Drugs and Alcohol

  • Alcohol

    Alcohol is the most commonly and widely used drug in Australia.  A person must be 18 to buy alcohol, receive or have alcohol on them or drink in a hotel or public place.

    Drinking a little amount may not be harmful for most people but having a lot of alcohol regularly is very expensive and can cause health, personal and social problems. If you are old enough and choose to drink then moderation is the way to go.

    If you or someone you care about has an alcohol problem, seek help, see SkillBot Drug & Alcohol problems below.

    The legal limit for drinking and driving is .05 BAC (blood alcohol concentration) except for L-plate and P-plate drivers who cannot drink at all and must have Zero BAC.

  • Drugs

    Drugs are chemicals that alter the brain and can change the way a person thinks, feels and acts. There are three main types of drugs which affect the brain and nervous system in different ways; they are depressants, stimulants and hallucinogens.

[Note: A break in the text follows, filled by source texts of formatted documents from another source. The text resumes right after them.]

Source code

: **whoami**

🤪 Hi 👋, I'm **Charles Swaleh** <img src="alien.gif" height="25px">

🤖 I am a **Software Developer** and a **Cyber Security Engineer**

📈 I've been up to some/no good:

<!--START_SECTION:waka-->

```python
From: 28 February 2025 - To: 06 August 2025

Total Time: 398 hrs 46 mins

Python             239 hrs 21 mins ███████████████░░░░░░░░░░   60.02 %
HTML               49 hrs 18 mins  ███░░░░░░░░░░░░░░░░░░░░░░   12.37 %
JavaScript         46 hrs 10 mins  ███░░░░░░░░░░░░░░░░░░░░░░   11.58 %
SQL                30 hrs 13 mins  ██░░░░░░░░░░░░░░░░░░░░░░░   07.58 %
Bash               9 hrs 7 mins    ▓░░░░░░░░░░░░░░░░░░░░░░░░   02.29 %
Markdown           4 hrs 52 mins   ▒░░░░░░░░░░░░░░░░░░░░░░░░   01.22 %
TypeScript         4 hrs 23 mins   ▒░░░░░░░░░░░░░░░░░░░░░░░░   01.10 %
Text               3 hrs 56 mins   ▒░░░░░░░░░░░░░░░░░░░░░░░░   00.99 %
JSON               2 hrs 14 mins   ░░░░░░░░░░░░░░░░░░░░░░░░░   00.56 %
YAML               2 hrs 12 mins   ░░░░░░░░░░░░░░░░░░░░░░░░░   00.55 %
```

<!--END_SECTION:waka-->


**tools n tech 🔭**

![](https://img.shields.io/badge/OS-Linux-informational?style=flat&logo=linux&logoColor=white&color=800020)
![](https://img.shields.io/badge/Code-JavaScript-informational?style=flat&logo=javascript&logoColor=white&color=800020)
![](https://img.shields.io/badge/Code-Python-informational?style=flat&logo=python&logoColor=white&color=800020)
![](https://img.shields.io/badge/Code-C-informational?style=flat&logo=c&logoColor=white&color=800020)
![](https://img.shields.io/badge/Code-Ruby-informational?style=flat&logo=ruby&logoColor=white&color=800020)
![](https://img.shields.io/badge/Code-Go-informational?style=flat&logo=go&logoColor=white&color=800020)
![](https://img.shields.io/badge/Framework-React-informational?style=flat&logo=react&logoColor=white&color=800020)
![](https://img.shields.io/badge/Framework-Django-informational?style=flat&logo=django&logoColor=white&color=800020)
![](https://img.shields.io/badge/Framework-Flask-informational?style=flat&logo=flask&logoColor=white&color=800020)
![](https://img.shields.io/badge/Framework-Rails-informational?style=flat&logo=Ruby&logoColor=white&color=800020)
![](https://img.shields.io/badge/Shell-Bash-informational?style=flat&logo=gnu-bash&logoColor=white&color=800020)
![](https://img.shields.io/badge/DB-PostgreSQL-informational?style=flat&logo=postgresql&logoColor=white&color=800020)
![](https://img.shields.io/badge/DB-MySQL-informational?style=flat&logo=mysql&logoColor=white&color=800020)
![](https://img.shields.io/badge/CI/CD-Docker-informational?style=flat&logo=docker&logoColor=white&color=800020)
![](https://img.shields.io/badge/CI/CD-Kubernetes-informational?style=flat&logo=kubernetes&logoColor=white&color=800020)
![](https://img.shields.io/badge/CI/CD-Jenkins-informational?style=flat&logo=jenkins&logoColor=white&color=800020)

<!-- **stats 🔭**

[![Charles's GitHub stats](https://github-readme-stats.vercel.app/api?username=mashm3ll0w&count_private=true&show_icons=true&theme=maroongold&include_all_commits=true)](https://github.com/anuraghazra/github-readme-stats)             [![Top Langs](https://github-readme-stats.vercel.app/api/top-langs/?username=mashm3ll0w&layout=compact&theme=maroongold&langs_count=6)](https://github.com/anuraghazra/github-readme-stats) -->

    • Depressants can include alcohol, tranquilisers (valium, serapax), opiates (heroin) and fumes from common chemicals (petrol).
    • Stimulants can include caffeine (coffee, tea, coke, energy drinks), nicotine (cigarettes), amphetamines (speed, ice), cocaine and ecstasy.
    • Hallucinogens can include LSD (acid trips), magic mushrooms, large amounts of marijuana and ecstasy.

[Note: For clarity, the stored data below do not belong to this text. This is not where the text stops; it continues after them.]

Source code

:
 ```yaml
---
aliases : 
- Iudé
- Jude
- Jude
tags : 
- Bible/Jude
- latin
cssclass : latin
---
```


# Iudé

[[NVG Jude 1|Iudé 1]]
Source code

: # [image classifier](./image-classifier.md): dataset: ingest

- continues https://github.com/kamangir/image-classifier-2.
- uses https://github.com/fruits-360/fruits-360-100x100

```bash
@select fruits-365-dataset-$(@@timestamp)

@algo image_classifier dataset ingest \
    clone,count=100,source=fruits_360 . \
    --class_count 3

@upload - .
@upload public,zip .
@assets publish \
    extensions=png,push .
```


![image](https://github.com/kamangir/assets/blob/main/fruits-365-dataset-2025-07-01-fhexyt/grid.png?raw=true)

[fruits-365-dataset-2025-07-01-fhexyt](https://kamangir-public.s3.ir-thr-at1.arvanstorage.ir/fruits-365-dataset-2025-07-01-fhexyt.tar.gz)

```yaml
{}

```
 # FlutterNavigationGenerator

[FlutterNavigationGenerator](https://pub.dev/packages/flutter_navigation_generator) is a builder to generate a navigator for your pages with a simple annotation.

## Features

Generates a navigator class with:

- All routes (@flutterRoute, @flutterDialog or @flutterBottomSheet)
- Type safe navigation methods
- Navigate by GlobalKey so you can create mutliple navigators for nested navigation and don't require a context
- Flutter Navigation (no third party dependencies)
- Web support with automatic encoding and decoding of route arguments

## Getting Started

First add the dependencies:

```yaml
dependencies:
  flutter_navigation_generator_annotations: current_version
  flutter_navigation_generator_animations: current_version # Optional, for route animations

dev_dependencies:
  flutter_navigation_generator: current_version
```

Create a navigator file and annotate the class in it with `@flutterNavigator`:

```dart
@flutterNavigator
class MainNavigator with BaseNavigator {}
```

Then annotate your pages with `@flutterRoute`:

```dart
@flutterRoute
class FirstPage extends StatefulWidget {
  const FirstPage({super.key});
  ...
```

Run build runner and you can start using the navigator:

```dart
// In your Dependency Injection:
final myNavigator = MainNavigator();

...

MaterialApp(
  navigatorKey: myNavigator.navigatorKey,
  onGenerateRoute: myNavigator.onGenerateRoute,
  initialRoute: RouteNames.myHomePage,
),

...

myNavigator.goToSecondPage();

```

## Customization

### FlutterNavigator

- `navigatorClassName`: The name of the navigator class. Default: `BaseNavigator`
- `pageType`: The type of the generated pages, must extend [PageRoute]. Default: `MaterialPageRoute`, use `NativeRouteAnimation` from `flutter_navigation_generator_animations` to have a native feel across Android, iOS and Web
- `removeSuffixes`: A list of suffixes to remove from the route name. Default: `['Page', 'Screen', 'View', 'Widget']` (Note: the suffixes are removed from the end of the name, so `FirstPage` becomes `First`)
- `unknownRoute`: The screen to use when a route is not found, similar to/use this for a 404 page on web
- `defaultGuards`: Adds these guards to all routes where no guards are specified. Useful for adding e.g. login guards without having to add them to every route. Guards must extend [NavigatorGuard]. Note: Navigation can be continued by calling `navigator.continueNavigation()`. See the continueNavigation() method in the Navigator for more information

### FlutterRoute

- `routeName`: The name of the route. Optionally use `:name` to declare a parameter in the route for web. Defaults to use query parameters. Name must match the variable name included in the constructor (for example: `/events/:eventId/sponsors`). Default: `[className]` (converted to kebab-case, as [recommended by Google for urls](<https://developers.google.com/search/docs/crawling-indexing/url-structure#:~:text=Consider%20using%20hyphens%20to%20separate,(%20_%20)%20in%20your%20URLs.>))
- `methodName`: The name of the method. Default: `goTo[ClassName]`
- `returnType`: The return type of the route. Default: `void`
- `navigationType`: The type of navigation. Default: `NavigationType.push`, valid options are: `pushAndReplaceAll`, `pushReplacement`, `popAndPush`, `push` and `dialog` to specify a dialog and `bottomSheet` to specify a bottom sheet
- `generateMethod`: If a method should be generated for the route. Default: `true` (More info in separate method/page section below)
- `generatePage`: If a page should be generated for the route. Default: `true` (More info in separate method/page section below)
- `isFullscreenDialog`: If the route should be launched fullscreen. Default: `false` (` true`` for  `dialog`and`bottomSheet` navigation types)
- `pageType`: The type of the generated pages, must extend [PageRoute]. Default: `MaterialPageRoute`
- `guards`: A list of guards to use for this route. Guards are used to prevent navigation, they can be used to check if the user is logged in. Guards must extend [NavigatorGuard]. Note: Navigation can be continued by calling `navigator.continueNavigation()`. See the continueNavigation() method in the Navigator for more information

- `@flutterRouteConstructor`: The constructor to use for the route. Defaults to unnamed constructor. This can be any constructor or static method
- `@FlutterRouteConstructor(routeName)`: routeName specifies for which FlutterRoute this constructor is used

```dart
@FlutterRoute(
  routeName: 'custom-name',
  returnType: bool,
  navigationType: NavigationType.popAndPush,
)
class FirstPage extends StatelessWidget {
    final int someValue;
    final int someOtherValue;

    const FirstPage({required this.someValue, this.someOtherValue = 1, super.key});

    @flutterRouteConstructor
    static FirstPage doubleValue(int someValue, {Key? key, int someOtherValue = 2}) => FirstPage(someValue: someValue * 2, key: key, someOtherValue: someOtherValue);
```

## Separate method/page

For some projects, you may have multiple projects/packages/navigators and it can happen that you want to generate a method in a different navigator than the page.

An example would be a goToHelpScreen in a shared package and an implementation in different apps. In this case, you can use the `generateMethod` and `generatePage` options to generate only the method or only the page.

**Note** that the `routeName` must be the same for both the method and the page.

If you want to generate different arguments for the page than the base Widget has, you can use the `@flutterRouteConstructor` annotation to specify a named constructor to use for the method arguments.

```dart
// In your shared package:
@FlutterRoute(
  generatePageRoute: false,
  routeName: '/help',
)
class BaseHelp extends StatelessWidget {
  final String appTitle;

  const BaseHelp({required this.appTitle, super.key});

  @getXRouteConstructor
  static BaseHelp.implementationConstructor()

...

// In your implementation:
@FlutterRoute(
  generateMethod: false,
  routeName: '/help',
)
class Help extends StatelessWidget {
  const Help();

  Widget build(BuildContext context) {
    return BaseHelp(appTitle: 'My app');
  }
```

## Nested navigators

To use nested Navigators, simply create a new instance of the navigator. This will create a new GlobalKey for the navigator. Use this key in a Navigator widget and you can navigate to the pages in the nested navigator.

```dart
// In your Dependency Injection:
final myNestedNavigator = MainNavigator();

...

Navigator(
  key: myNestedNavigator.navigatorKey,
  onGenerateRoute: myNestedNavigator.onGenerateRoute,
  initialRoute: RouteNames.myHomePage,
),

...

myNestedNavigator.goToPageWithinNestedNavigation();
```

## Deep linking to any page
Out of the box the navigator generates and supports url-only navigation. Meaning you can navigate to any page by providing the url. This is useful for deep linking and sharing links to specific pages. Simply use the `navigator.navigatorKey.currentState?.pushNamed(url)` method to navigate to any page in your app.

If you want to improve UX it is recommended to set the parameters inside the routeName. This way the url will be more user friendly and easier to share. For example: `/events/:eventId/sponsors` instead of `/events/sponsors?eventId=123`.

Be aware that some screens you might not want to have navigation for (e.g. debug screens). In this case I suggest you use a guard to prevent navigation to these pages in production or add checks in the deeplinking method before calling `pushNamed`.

    People use drugs to relax, for enjoyment, to be part of a group, out of curiosity or to avoid physical and/or emotional pain and problems.

    If you or someone you care about has a drug problem, seek help, see SkillBot Drug & Alcohol problems below.

  • The drugs that are legal are alcohol, caffeine, nicotine, prescription and over the counter medicines.

    Some of the drugs that are illegal are marijuana, speed, ecstasy, cocaine and heroin. Illegal drugs are often made in backyards where there is no guarantee it is made properly and can have all sorts of dangerous chemicals in it.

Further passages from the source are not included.